True story: I was a little brainiac as a kid. Thing is, I never read books. I could only stomach the painstaking alliterations of Dr. Seuss if it was read aloud to me. In fact, I was not intelligent in any measurable, traditional sense. Instead, I was “blue-collar Catholic smart.” I absorbed all knowledge through countless hours of television and learned to read by scouring the information section on the back of hockey cards.
This behavior pissed off my family members to no end, because they would buy me Beatrix Potter books for Christmas that I would proceed to use as coasters for my sippy cups. (Note: in later years, just substitute Potter for Fyodor Dostoevsky and Juicy Juice for Guinness and nary a thing has changed.)

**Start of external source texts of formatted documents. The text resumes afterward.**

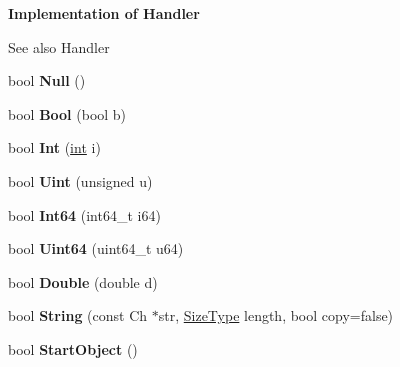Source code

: \begin{Indent}{\bf Implementation of Handler}\par
{\em \begin{DoxySeeAlso}{See also}
Handler 
\end{DoxySeeAlso}
}\begin{DoxyCompactItemize}
\item 
\hypertarget{class_pretty_writer_acbcab646050e5e9204ab2b13c798092b}{}bool {\bfseries Null} ()\label{class_pretty_writer_acbcab646050e5e9204ab2b13c798092b}

\item 
\hypertarget{class_pretty_writer_afddf1586eeba72bc4fbb0e1346ced9b9}{}bool {\bfseries Bool} (bool b)\label{class_pretty_writer_afddf1586eeba72bc4fbb0e1346ced9b9}

\item 
\hypertarget{class_pretty_writer_a14da2a84e9f41ba42edf2819363be614}{}bool {\bfseries Int} (\hyperlink{_s_d_l__thread_8h_a6a64f9be4433e4de6e2f2f548cf3c08e}{int} i)\label{class_pretty_writer_a14da2a84e9f41ba42edf2819363be614}

\item 
\hypertarget{class_pretty_writer_a65227d9de9a9f92eb3ca83c616a9c809}{}bool {\bfseries Uint} (unsigned u)\label{class_pretty_writer_a65227d9de9a9f92eb3ca83c616a9c809}

\item 
\hypertarget{class_pretty_writer_a2ce0d71e221d72b8cf17d2b60ae610af}{}bool {\bfseries Int64} (int64\+\_\+t i64)\label{class_pretty_writer_a2ce0d71e221d72b8cf17d2b60ae610af}

\item 
\hypertarget{class_pretty_writer_a888229dc2e5a15b2fd577b47e86a17b3}{}bool {\bfseries Uint64} (uint64\+\_\+t u64)\label{class_pretty_writer_a888229dc2e5a15b2fd577b47e86a17b3}

\item 
\hypertarget{class_pretty_writer_a20ffcf3ada1be664719f44cec76711ed}{}bool {\bfseries Double} (double d)\label{class_pretty_writer_a20ffcf3ada1be664719f44cec76711ed}

\item 
\hypertarget{class_pretty_writer_ae6cec4b69e86cff3121451f29e4862ef}{}bool {\bfseries String} (const Ch $\ast$str, \hyperlink{rapidjson_8h_a5ed6e6e67250fadbd041127e6386dcb5}{Size\+Type} length, bool copy=false)\label{class_pretty_writer_ae6cec4b69e86cff3121451f29e4862ef}

\item 
\hypertarget{class_pretty_writer_a445e063722149f86bf1a0cd7b8892f07}{}bool {\bfseries Start\+Object} ()\label{class_pretty_writer_a445e063722149f86bf1a0cd7b8892f07}


\end{DoxyCompactItemize}
\end{Indent}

More like Infinite Paperweight.
When I was three years old, I took my first trip to the Pittsburgh Zoo. Oh, that smell. Do you remember that kid from your kindergarten class who used Elmer’s glue for hair gel and always smelled like something terribly peculiar that you simply couldn’t place? Well, that little boy or girl smelled like the Pittsburgh Zoo. Either that, or the Pittsburgh Zoo smells like weird children. Whichever.

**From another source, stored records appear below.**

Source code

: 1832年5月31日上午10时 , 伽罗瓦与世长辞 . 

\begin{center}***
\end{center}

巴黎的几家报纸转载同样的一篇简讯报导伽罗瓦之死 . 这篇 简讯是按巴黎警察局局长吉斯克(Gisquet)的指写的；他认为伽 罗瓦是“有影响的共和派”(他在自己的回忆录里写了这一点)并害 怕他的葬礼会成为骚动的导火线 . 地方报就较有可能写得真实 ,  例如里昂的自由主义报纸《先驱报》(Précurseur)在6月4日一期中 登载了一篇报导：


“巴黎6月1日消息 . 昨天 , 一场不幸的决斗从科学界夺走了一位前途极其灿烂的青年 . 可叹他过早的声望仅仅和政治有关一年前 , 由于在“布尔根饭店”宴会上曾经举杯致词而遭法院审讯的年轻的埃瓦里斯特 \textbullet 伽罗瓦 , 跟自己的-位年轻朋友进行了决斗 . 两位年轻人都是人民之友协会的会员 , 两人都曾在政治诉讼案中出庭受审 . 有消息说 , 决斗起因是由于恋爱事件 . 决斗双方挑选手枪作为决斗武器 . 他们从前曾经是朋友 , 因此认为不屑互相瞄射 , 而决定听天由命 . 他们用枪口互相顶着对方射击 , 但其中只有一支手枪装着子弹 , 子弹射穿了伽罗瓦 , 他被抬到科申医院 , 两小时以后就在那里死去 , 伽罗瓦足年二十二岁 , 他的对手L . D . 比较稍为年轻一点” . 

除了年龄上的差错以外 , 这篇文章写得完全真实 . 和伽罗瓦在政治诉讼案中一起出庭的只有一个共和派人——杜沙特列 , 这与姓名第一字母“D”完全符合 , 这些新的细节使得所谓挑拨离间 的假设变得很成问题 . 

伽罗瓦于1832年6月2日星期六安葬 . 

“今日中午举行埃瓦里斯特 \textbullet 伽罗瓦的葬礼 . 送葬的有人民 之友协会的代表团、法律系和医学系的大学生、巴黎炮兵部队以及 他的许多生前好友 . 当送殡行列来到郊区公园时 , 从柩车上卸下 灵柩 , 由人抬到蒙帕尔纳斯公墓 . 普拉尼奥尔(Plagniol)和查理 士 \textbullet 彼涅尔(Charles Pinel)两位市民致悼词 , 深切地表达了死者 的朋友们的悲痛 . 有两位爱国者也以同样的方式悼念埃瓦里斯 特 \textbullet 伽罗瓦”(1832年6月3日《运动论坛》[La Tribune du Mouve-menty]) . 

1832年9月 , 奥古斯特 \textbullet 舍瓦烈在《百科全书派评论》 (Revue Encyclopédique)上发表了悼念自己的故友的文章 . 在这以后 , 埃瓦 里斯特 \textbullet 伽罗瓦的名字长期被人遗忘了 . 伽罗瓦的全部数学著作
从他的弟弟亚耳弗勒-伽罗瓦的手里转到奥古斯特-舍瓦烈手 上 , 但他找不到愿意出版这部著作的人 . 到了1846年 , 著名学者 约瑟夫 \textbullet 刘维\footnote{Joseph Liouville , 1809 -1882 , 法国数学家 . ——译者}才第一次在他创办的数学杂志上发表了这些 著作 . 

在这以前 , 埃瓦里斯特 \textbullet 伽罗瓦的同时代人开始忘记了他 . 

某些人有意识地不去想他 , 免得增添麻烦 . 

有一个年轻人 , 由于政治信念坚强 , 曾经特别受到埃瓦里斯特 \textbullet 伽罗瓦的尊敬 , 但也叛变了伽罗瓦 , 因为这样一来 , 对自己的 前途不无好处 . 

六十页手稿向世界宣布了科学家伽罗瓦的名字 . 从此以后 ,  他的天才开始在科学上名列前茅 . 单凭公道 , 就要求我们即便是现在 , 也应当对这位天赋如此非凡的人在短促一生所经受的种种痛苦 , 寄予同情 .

Moving on – at some point during my trek through the exotic birds and monkeys (and let’s be real; I was there for the lions), my stroller stalled at the African Savannah exhibit. Now, let me get this out of the way first, because I’m going come off like a monster here: seriously, is there any more distinct creature on planet earth than the giraffe? Giraffes literally resemble alien dinosaurs. Not only are they the tallest land mammals on earth, they are also hilarious-looking.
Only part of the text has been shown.